Records supplied

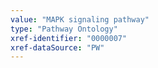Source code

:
 ```yaml
---
value: "MAPK signaling pathway"
type: "Pathway Ontology"
xref-identifier: "0000007"
xref-dataSource: "PW"
---
```

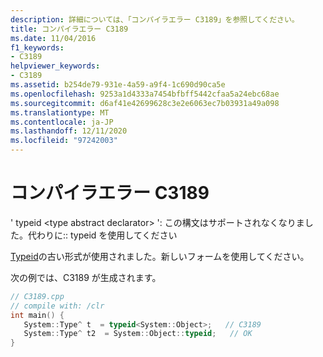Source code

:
 ```yaml
---
description: 詳細については、「コンパイラエラー C3189」を参照してください。
title: コンパイラエラー C3189
ms.date: 11/04/2016
f1_keywords:
- C3189
helpviewer_keywords:
- C3189
ms.assetid: b254de79-931e-4a59-a9f4-1c690d90ca5e
ms.openlocfilehash: 9253a1d4333a7454bfbff5442cfaa5a24ebc68ae
ms.sourcegitcommit: d6af41e42699628c3e2e6063ec7b03931a49a098
ms.translationtype: MT
ms.contentlocale: ja-JP
ms.lasthandoff: 12/11/2020
ms.locfileid: "97242003"
---
```

# <a name="compiler-error-c3189"></a>コンパイラエラー C3189

' typeid \<type abstract declarator> ': この構文はサポートされなくなりました。代わりに:: typeid を使用してください

[Typeid](../../extensions/typeid-cpp-component-extensions.md)の古い形式が使用されました。新しいフォームを使用してください。

次の例では、C3189 が生成されます。

```cpp
// C3189.cpp
// compile with: /clr
int main() {
   System::Type^ t  = typeid<System::Object>;   // C3189
   System::Type^ t2  = System::Object::typeid;   // OK
}
```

Work to be completed
Working from the entries above, filter out every line that lacks "Object" and copy what remains.

Written answer
   System::Type^ t  = typeid<System::Object>;   // C3189
   System::Type^ t2  = System::Object::typeid;   // OK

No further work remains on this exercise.